Die meisten sind darin begründet, dass wir gewohnt sind, sehr zielfixiert zu üben. Wir wollen so schnell wie möglich dieses Stück spielen können. Also setzten wir uns ans Klavier und spielen los.
Dabei sitzen wir dem Denkfehler auf, dass wir, wenn wir uns besonders beeilen und so viele Wiederholungen wie möglich machen auch besonders schnell ans Ziel kommen.
Die Zielfixiertheit äußert sich besonders stark, wenn eine Stelle nicht klappt, z.B. ein Lauf oder ein Sprung. So schnell wir können spielen wir diese Stelle mehrmals hintereinander — in der Hoffnung, dass es beim nächsten Mal plötzlich klappt — einfach so.
Wie wir das Ziel erreichen, wo die Stolpersteine sind und wie man diese am effektivsten beseitigt sind also meist nicht Teil unserer Überlegungen.
Manchmal, wenn es gar nicht geht, dann gibt uns unser Klavierlehrer spezielle Etüden, damit die Finger nicht so planlos durch die Gegend laufen. Also werden sie rausgekramt, ein Blick auf die Uhr — man möchte sich besonders lange quälen, um sich später auf die Schulter klopfen zu können — und dann wird in der selben (zielfixierten) Manier die Etüde x Mal rauf und runter gespielt.
Klingt das nach einem guten und erfolgversprechenden Konzept? Ist das eine gute Herangehensweise, um Probleme zu lösen?
Wie ich schon in Artikel Klaviertechnik — Wege zu einer natürlichen Spielweise geschrieben habe, kommt wohl jeder Klavierpieler irgendwann einmal an den Punkt, wo mit dieser Übemethode einfach keine Fortschritte mehr zu erzielen sind.
Der Pianist Andor Foldes hat festgestellt, dass ein Pianist bei einem Konzert von 80 Minuten ca. 100.000 verschiedene Bewegungen ausführt — und das alles mit den Händen! Das macht deutlich, dass der wichtigste Bestandteil beim Klavierspielen die Koordination der verschiedenen Köperbewegungen, ja im Grunde der Gesamt-Koordination des Körpers ist.1
Zusätzlich muss man sich bewusst machen, dass alles andere, was man während des Übens am Klavier macht, jedes noch so kleine Detail (von der Atmung, über das Sitzen bis hin zur allgemeinen Stimmung), im Gehirn verankert wird.

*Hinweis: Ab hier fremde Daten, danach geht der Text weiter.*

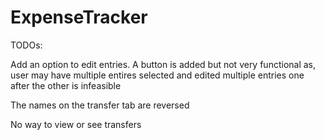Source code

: # ExpenseTracker

TODOs:

Add an option to edit entries. A button is added but not very functional as, user may have multiple entires selected and edited multiple entries one after the other is infeasible

The names on the transfer tab are reversed

No way to view or see transfers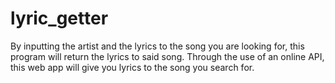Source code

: # lyric_getter

By inputting the artist and the lyrics to the song you are looking for, this program will return the lyrics to said song. Through the use of an online API, this web app will give you lyrics to the song you search for.
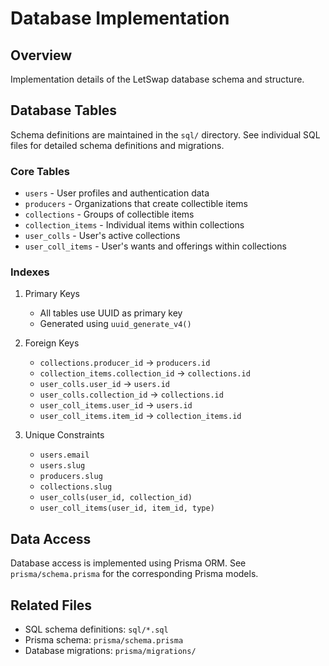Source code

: # Database Implementation

## Overview

Implementation details of the LetSwap database schema and structure.

## Database Tables

Schema definitions are maintained in the `sql/` directory. See individual SQL files for detailed schema definitions and migrations.

### Core Tables

- `users` - User profiles and authentication data
- `producers` - Organizations that create collectible items
- `collections` - Groups of collectible items
- `collection_items` - Individual items within collections
- `user_colls` - User's active collections
- `user_coll_items` - User's wants and offerings within collections

### Indexes

1. Primary Keys

   - All tables use UUID as primary key
   - Generated using `uuid_generate_v4()`

2. Foreign Keys

   - `collections.producer_id` → `producers.id`
   - `collection_items.collection_id` → `collections.id`
   - `user_colls.user_id` → `users.id`
   - `user_colls.collection_id` → `collections.id`
   - `user_coll_items.user_id` → `users.id`
   - `user_coll_items.item_id` → `collection_items.id`

3. Unique Constraints
   - `users.email`
   - `users.slug`
   - `producers.slug`
   - `collections.slug`
   - `user_colls(user_id, collection_id)`
   - `user_coll_items(user_id, item_id, type)`

## Data Access

Database access is implemented using Prisma ORM. See `prisma/schema.prisma` for the corresponding Prisma models.

## Related Files

- SQL schema definitions: `sql/*.sql`
- Prisma schema: `prisma/schema.prisma`
- Database migrations: `prisma/migrations/`
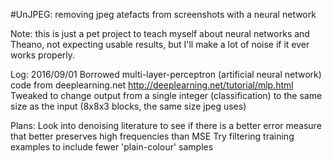 #UnJPEG: removing jpeg atefacts from screenshots with a neural network

Note: this is just a pet project to teach myself about neural networks and 
Theano, not expecting usable results, but I'll make a lot of noise if it 
ever works properly.

Log:
2016/09/01	Borrowed multi-layer-perceptron (artificial neural network) code 
			from deeplearning.net
			http://deeplearning.net/tutorial/mlp.html
			Tweaked to change output from a single integer (classification) to
			the same size as the input (8x8x3 blocks, the same size jpeg uses)

Plans:
	Look into denoising literature to see if there is a better error measure
	that better preserves high frequencies than MSE
	Try filtering training examples to include fewer 'plain-colour' samples
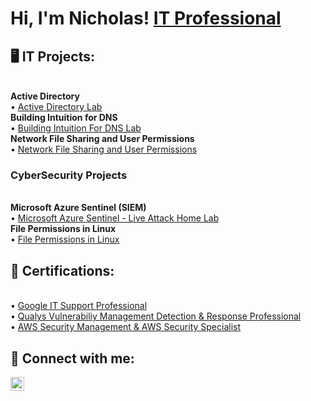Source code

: <h1>Hi, I'm Nicholas! <a href="https://www.linkedin.com/in/nicholas-d-hudson/">IT Professional</a></h1>

<h2> 🖥️ IT Projects:</h2>
<br/><b>Active Directory</b>
<br/>• <a href="https://github.com/NicholasHudsonIT/Active-Directory-Home-Lab">Active Directory Lab</a>
<br/><b>Building Intuition for DNS</b>
<br/>• <a href="https://github.com/NicholasHudsonIT/Building-Intuition-For-DNS-Lab">Building Intuition For DNS Lab</a>
<br/><b>Network File Sharing and User Permissions</b>
<br/>• <a href="https://github.com/NicholasHudsonIT/Network-File-Sharing-and-Permissions">Network File Sharing and User Permissions</a>

<h3> CyberSecurity Projects</h3>
<br/><b>Microsoft Azure Sentinel (SIEM)</b>
<br/>• <a href="https://github.com/NicholasHudsonIT/Azure-Sentinel">Microsoft Azure Sentinel - Live Attack Home Lab</a>
<br/><b>File Permissions in Linux</b>
<br/>• <a href="https://github.com/NicholasHudsonIT/File-Permissions-in-Linux.git">File Permissions in Linux</a>


<h2> 📄 Certifications:</h2>
<br/>• <a href="https://drive.google.com/file/d/1Q7CfFmsg2BLisAAiR8i74-X9Pw1Q4q6g/view?usp=sharing">Google IT Support Professional</a>
<br/>• <a href="https://drive.google.com/file/d/1ER0vGQ_RcGd8_Pld8xU29nBGlVxseUKp/view?usp=sharing">Qualys Vulnerabiliy Management Detection & Response Professional</a>
<br/>• <a href="https://drive.google.com/file/d/1GSVRR1vmYLQpX61XKr78VwlpelkFiZxK/view?usp=drivesdk">AWS Security Management & AWS Security Specialist</a>


<h2> 🤳 Connect with me:</h2>

[<img align="left" alt="Nicholas Hudson | LinkedIn" width="22px" src="https://cdn.jsdelivr.net/npm/simple-icons@v3/icons/linkedin.svg" />][linkedin]


[linkedin]: https://www.linkedin.com/in/nicholas-d-hudson/

<!--

Here are some ideas to get you started:

- 🔭 I’m currently working on ...
- 🌱 I’m currently learning ...
- 👯 I’m looking to collaborate on ...
- 🤔 I’m looking for help with ...
- 💬 Ask me about ...
- 📫 How to reach me: ...
- 😄 Pronouns: ...
- ⚡ Fun fact: ...
-->
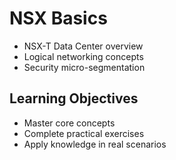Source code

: # NSX Basics
- NSX-T Data Center overview
- Logical networking concepts
- Security micro-segmentation

## Learning Objectives
- Master core concepts
- Complete practical exercises
- Apply knowledge in real scenarios
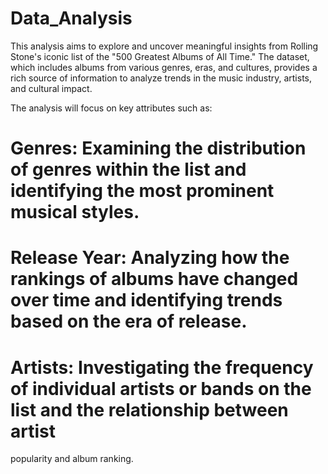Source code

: # Data_Analysis

This analysis aims to explore and uncover meaningful insights from Rolling Stone's iconic list of the "500 Greatest Albums of All Time." The dataset, which includes albums from various genres, eras, and cultures, provides a rich source of information to analyze trends in the music industry, artists, and cultural impact.

The analysis will focus on key attributes such as:

# Genres: Examining the distribution of genres within the list and identifying the most prominent musical styles.
# Release Year: Analyzing how the rankings of albums have changed over time and identifying trends based on the era of release.
# Artists: Investigating the frequency of individual artists or bands on the list and the relationship between artist 
  popularity and album ranking.
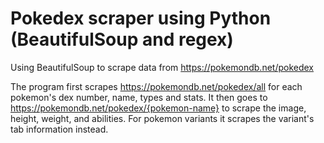 # Pokedex scraper using Python (BeautifulSoup and regex)

Using BeautifulSoup to scrape data from https://pokemondb.net/pokedex

The program first scrapes https://pokemondb.net/pokedex/all for each pokemon's dex number, name, types and stats. It then goes to https://pokemondb.net/pokedex/{pokemon-name} to scrape the image, height, weight, and abilities. For pokemon variants it scrapes the variant's tab information instead.
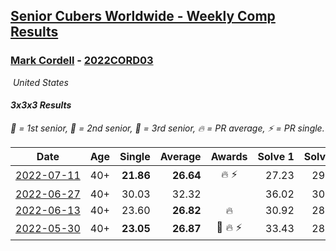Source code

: <style>table {white-space: nowrap;}</style>
<link rel="stylesheet" type="text/css" href="/scw-comp/css/flags.css" />

## [Senior Cubers Worldwide - Weekly Comp Results](/scw-comp/results/)
### [Mark Cordell](README.md) - [2022CORD03](https://www.worldcubeassociation.org/persons/2022CORD03?event=333)

<i class="flag flag-US" />&nbsp;United States

#### 3x3x3 Results

<span style="white-space: nowrap;">🥇 = 1st senior</span>, <span style="white-space: nowrap;">🥈 = 2nd senior</span>, <span style="white-space: nowrap;">🥉 = 3rd senior</span>, <span style="white-space: nowrap;">🔥 = PR average</span>, <span style="white-space: nowrap;">⚡ = PR single</span>.

| Date | Age | Single | Average | Awards | Solve 1 | Solve 2 | Solve 3 | Solve 4 | Solve 5 | Video |
| :--: | :--: | --: | --: | :--: | --: | --: | --: | --: | --: | :-- |
| [2022-07-11](../../results/2022-07-11/333.md) | 40+ | **21.86** | **26.64** | 🔥 ⚡ | 27.23 | 29.49 | **21.86** | 27.32 | 25.38 | [Desktop](https://www.facebook.com/events/1078979143022877/permalink/1088731902047601) / [Mobile](https://m.facebook.com/events/1078979143022877?view=permalink&id=1088731902047601) |
| [2022-06-27](../../results/2022-06-27/333.md) | 40+ | 30.03 | 32.32 |  | 36.02 | 30.68 | 30.03 | 30.25 | DNF | [Desktop](https://www.facebook.com/events/442599294039591/permalink/450699446562909) / [Mobile](https://m.facebook.com/events/442599294039591?view=permalink&id=450699446562909) |
| [2022-06-13](../../results/2022-06-13/333.md) | 40+ | 23.60 | **26.82** | 🔥 | 30.92 | 28.21 | 26.10 | 23.60 | 26.16 | [Desktop](https://www.facebook.com/events/1292279001590904/permalink/1302012493950888) / [Mobile](https://m.facebook.com/events/1292279001590904?view=permalink&id=1302012493950888) |
| [2022-05-30](../../results/2022-05-30/333.md) | 40+ | **23.05** | **26.87** | 🥉 🔥 ⚡ | 33.43 | 28.93 | 26.84 | **23.05** | 24.85 | [Desktop](https://www.facebook.com/640936673/videos/377957590814586) / [Mobile](https://m.facebook.com/640936673/videos/377957590814586) |


<!-- Global site tag (gtag.js) - Google Analytics -->
<script async src="https://www.googletagmanager.com/gtag/js?id=UA-86348435-3"></script>
<script>window.dataLayer = window.dataLayer || []; function gtag() {dataLayer.push(arguments);} gtag('js', new Date()); gtag('config', 'UA-86348435-3');</script>
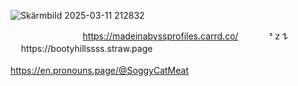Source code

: 
![Skärmbild 2025-03-11 212832](https://github.com/user-attachments/assets/3a62866c-ba20-4d70-94a6-d7af4c5df286)




‎‎‎‎‎‎‎‎ㅤ    ‎‎‎‎‎‎‎‎ㅤ  ‎‎‎‎‎‎‎‎ㅤ    ‎‎‎‎‎‎‎‎ㅤ  ‎‎‎‎‎‎‎  ‎‎‎‎‎‎‎‎ㅤ ‎‎‎‎‎ ‎‎‎‎    ‎‎‎‎‎‎‎‎  https://madeinabyssprofiles.carrd.co/  ‎‎‎‎‎‎‎‎ㅤ    ‎‎‎‎‎‎‎‎   ‎‎‎‎‎‎‎‎ㅤ   ᶻ 𝗓 𐰁   ‎‎‎‎‎‎‎‎ㅤ    ‎‎‎‎‎‎‎‎ㅤ    ‎‎‎‎‎‎‎‎ㅤhttps://bootyhillssss.straw.page    ‎‎‎‎‎‎‎‎ㅤ 
    ‎‎‎‎‎‎‎‎   ‎‎‎‎‎‎‎‎    ‎‎‎‎‎‎‎‎   ‎‎‎‎‎‎‎‎    ‎‎‎‎‎‎‎‎   ‎‎‎‎‎‎‎‎    ‎‎‎‎‎‎‎‎   ‎‎‎‎‎‎‎‎    ‎‎‎‎‎‎‎‎   ‎‎‎‎‎‎‎‎    ‎‎‎‎‎‎‎‎   ‎‎‎‎‎‎‎‎    ‎‎‎‎‎‎‎‎   ‎‎‎‎‎‎‎‎    ‎‎‎‎‎‎‎‎   ‎‎‎‎‎‎‎‎    ‎‎‎‎‎‎‎‎   ‎‎‎‎‎‎‎‎    ‎‎‎‎‎‎‎‎   ‎‎‎‎‎‎‎‎  
    ‎‎‎‎‎‎‎‎   ‎‎‎‎‎‎‎‎    ‎‎‎‎‎‎‎‎   ‎‎‎‎‎‎‎‎    ‎‎‎‎‎‎‎‎   ‎‎‎‎‎‎‎‎    ‎‎‎‎‎‎‎‎   ‎‎‎‎‎‎‎‎    ‎‎‎‎‎‎‎‎   ‎‎‎‎‎‎‎‎    ‎‎‎‎‎‎‎‎   ‎‎‎‎‎‎‎‎    ‎‎‎‎‎‎‎‎   ‎‎‎‎‎‎‎‎    ‎‎‎‎‎‎‎‎   ‎‎‎‎‎‎‎‎     ‎‎‎‎‎‎‎‎   ‎‎‎‎‎‎‎‎    ‎‎‎‎‎‎‎‎   ‎‎‎‎‎‎‎‎     ‎‎‎‎‎‎‎‎   ‎‎‎‎‎‎‎‎    ‎‎‎‎‎‎‎‎   ‎‎‎‎‎‎‎‎     ‎‎‎‎‎‎‎‎   ‎‎‎‎‎‎‎‎    ‎‎‎‎‎‎‎‎   ‎‎‎‎‎‎‎‎        ‎‎‎‎‎‎‎‎   ‎‎‎‎‎‎‎‎    ‎‎‎‎‎‎‎‎   ‎‎‎‎‎‎‎‎     ‎‎‎‎‎‎‎‎   ‎‎‎‎‎‎‎‎    ‎‎‎‎‎‎‎‎   ‎‎‎‎‎‎‎‎     ‎‎‎‎‎‎‎‎   ‎‎‎‎‎‎‎‎    ‎‎‎‎‎‎‎‎  ‎‎‎‎‎‎‎‎  ‎‎‎‎‎‎‎‎    ‎‎‎‎‎‎‎‎  https://en.pronouns.page/@SoggyCatMeat‎‎
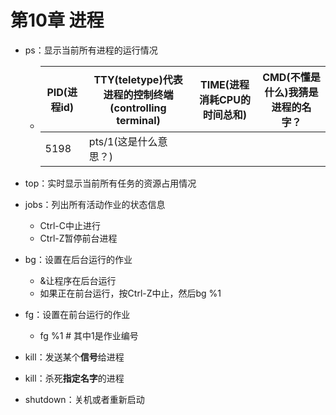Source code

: # 第10章 进程

- ps：显示当前所有进程的运行情况

  

  - | PID(进程id) | TTY(teletype)代表进程的控制终端(controlling terminal) | TIME(进程消耗CPU的时间总和) | CMD(不懂是什么)我猜是进程的名字？ |
    | ----------- | ----------------------------------------------------- | --------------------------- | --------------------------------- |
    | 5198        | pts/1(这是什么意思？)                                 |                             |                                   |

    

- top：实时显示当前所有任务的资源占用情况

- jobs：列出所有活动作业的状态信息

  - Ctrl-C中止进行
  - Ctrl-Z暂停前台进程

- bg：设置在后台运行的作业

  - &让程序在后台运行
  - 如果正在前台运行，按Ctrl-Z中止，然后bg %1

- fg：设置在前台运行的作业

  - fg %1          # 其中1是作业编号

- kill：发送某个**信号**给进程

- kill：杀死**指定名字**的进程

- shutdown：关机或者重新启动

Wenn wir uns das nächste Mal ans Klavier setzen wird das gespeicherte Programm geladen — inklusive des Kontextes der letzten Übesitzung (d.h. jede muskuläre Anspannung, jeder Fehler, jede Anstrengung, jedes Zusammenzucken, usw.).
Übt man zielfixiert — übt man unaufmerksam. Stellen, die nicht klappen werden nicht als Problem erkannt, das es auf möglichst effiziente und effektive Weise zu lösen gilt, sondern man versucht nur sie schnell „hinter sich zu bringen”.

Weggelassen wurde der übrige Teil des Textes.